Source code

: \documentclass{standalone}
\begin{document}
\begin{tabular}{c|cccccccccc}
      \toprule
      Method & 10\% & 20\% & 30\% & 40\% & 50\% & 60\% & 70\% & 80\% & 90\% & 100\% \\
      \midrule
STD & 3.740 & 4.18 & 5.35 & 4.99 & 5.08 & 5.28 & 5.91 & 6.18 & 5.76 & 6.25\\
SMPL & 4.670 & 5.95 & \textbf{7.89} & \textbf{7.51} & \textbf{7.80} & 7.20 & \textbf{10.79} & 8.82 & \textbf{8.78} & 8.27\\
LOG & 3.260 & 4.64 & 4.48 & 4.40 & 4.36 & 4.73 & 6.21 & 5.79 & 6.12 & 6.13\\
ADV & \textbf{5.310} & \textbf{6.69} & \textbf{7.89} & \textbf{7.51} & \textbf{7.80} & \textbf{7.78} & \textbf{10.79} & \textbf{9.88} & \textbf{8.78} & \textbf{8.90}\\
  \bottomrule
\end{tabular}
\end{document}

━━━━

In the data above, which lines have "begin"? Report each of them.

\begin{document}
\begin{tabular}{c|cccccccccc}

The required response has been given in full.